Make all your sites work in IE8 with one fell swoop

At work we have around 100 sites hosted for clients, some of which might not have been updated in a few years (I should point out these are sites we develop, so there's no chance a client's going to edit the site themselves). IE8 is going to be rolled out to Windows users with Automatic Updates enabled as of next week, so there's a small worry about auditing these sites in time.

When IE7 came out we had to spend the time going through each of them manually and checking everything was fine.
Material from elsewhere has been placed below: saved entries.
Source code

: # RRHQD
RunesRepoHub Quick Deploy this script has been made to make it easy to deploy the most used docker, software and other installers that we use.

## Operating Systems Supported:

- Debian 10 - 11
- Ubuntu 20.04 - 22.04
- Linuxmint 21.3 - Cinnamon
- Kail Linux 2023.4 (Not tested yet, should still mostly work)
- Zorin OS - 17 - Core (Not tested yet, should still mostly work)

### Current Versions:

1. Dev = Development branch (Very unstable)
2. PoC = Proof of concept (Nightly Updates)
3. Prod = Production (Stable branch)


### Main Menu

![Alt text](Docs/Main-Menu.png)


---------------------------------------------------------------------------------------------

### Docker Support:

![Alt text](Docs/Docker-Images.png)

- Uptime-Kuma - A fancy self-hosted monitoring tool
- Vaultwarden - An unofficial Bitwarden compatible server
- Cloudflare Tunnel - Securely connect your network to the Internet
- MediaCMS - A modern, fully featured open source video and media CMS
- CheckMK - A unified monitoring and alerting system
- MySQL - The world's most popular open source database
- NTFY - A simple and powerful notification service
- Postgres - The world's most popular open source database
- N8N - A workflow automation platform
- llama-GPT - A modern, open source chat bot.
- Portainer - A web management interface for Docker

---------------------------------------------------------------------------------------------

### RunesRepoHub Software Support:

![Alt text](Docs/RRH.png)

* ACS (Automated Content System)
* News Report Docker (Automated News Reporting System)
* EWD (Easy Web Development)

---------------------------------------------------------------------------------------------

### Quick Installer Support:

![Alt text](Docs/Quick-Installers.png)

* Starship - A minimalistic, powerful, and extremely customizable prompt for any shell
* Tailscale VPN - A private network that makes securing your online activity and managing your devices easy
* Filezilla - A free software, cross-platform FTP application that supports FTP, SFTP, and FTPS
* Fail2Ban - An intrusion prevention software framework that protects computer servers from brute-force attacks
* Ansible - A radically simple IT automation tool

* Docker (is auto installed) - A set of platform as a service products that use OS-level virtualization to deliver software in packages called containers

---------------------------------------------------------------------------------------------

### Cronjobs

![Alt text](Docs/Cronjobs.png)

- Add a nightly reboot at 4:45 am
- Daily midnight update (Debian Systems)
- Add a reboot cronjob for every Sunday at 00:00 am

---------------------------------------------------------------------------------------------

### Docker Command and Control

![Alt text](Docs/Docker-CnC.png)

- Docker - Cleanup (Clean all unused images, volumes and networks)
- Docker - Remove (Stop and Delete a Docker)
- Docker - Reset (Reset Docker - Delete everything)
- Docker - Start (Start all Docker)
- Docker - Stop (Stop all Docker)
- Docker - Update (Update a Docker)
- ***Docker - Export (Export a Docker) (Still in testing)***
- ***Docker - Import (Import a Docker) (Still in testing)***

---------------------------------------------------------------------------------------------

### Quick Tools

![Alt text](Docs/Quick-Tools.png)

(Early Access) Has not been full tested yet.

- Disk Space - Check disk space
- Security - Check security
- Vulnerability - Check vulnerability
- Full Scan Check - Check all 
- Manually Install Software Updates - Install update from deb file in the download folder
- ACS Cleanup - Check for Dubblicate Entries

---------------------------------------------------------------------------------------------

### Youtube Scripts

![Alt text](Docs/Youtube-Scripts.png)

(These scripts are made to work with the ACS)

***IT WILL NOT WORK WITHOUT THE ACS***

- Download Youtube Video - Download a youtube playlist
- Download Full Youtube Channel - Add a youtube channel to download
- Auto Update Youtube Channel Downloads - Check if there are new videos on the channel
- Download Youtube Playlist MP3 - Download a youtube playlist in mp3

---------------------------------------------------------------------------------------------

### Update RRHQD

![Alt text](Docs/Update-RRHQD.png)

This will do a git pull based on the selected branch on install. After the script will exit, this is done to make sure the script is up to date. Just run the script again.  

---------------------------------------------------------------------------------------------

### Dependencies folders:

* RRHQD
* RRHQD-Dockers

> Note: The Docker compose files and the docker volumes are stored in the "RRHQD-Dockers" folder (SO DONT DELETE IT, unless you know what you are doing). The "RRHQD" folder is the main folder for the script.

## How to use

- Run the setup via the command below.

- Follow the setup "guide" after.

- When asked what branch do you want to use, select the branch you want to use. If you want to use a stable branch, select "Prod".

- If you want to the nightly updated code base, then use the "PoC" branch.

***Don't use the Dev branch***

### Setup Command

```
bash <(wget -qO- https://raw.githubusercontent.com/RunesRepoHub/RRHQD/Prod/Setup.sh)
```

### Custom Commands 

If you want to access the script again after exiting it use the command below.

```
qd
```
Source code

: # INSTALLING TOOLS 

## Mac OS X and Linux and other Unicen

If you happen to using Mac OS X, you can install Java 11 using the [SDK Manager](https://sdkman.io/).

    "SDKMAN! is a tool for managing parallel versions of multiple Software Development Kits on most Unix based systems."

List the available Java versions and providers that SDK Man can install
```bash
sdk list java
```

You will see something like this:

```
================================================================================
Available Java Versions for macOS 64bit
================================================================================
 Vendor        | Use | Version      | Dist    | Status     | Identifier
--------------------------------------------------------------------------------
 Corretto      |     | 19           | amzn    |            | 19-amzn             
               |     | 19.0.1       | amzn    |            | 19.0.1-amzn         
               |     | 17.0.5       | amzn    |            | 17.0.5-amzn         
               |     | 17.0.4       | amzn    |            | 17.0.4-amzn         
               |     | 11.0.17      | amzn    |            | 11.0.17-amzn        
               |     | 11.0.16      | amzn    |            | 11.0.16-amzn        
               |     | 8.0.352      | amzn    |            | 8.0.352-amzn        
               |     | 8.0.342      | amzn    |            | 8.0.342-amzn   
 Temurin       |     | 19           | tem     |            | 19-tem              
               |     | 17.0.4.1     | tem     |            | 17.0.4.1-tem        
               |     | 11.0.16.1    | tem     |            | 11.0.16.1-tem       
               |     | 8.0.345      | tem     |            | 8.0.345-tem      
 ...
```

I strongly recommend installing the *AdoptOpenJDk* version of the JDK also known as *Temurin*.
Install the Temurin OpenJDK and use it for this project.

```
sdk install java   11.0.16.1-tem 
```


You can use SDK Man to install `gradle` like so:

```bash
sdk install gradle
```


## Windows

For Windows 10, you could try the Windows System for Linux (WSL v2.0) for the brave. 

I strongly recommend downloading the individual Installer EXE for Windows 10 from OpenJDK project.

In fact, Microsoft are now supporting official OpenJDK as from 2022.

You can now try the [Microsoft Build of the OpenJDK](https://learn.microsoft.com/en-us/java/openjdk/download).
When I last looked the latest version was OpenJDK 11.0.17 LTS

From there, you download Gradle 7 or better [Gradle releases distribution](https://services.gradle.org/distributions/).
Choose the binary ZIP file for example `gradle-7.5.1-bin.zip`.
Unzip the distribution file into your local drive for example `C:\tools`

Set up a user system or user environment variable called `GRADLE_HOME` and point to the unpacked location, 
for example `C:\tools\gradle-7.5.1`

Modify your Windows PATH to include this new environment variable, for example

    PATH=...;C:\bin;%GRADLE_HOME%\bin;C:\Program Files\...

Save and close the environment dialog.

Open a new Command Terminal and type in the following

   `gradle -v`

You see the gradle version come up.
This time around, although IE8 has a new rendering model, it's possible for the browser to render pages as if it was IE7. In general this has been hugely controversial, but for people in our situation it's pretty handy.
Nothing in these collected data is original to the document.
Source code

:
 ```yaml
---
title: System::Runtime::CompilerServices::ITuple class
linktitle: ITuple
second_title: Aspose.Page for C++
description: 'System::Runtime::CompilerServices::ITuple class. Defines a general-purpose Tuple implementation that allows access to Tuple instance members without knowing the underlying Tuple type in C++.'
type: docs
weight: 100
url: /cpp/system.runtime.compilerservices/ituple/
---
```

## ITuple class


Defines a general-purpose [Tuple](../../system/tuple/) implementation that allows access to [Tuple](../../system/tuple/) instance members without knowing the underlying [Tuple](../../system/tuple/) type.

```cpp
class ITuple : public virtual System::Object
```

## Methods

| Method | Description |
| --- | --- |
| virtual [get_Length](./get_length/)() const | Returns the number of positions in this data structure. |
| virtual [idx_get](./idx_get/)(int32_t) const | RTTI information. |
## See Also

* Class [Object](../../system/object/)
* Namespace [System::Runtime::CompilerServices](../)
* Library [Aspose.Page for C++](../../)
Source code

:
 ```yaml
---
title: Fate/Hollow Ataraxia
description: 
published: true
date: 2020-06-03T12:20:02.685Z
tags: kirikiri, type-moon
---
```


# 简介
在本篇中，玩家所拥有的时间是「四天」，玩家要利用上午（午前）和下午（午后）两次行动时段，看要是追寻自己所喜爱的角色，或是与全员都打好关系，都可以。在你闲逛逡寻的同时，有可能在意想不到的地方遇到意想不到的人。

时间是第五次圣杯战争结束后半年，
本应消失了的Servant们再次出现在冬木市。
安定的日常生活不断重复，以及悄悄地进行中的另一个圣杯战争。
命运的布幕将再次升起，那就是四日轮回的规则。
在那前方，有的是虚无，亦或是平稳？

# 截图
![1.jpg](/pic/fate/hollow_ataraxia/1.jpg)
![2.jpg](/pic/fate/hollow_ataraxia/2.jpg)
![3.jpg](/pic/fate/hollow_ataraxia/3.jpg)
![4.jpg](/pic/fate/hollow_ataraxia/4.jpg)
The easiest solution to having sites that may not work in the IE8 renderer is 'do nothing'. IE8 has a compatibility button that a user can press that renders the page as if it's IE7. If enough users press this button, a scary centralised Microsoft database marks you as a naughty site and from then on, IE8 users get to see you in 'compatibility mode' until some time in the future when you fix your site and manage to persuade Microsoft that you should be let back in to the halls of the worthy.

However that sounds like a mess, relies on users jumping through some hoops, and might be a bit tricky to get off the list at a later date. The strategy we've decided to go for is to explicitly mark all our sites as needing to be rendered in compatibility view, then turn this off for each site in turn as they're audited, at our leisure.

The solution that Microsoft have provided is a new HTTP header, X-UA-Compatible. The semantics of the header have been defined in a way that allows browsers aside from IE to use it but, frankly, I'll be quite upset if they do.

To mark an HTML page as needing to be rendered in IE7 mode, you'd include the following META tag as the first element in its HEAD, telling it to behave as IE7 would. I've seen some advice online saying the value should be IE=IE7, but that will instruct the browser to use IE7 Standards Mode which isn't ideal. The value I've used here, IE=EmulateIE7 will tell IE8 to use either IE7 Standards Mode or IE7 Quirks Mode based on the page's <!DOCTYPE> using the same algorithm as IE7.

<meta http-equiv="X-UA-Compatible" content="IE=EmulateIE7" />

So there's one solution - go through all the sites and add that tag to the pages. I don't like it though, for a few reasons:

  1. It's still fairly labour-intensive to open a load of old sites, work out their templating system and add in the markup.
  2. This tag would be invalid in HTML5 and I don't want to get into bad habits.
  3. It feels like the HTML is being cluttered up.

What we've gone with in our setup is to include this instruction as a real HTTP header in our Apache httpd.conf for all sites:

Header set X-UA-Compatible: IE=EmulateIE7

Now, all of our sites in one go should use the compatibility view. Then, as we audit them we can add the following to the VirtualHost for each site:

Header unset X-UA-Compatible
Header set X-UA-Compatible: IE=IE8 ; optional

Once we've tested each site, this will then tell IE8 to render using IE8's engine no matter what the compatibility database says. You could leave off the header completely for sites, of course, but then you'll end up mired in the compatibility database. You would save the slight overhead of having an IE-specific header, though.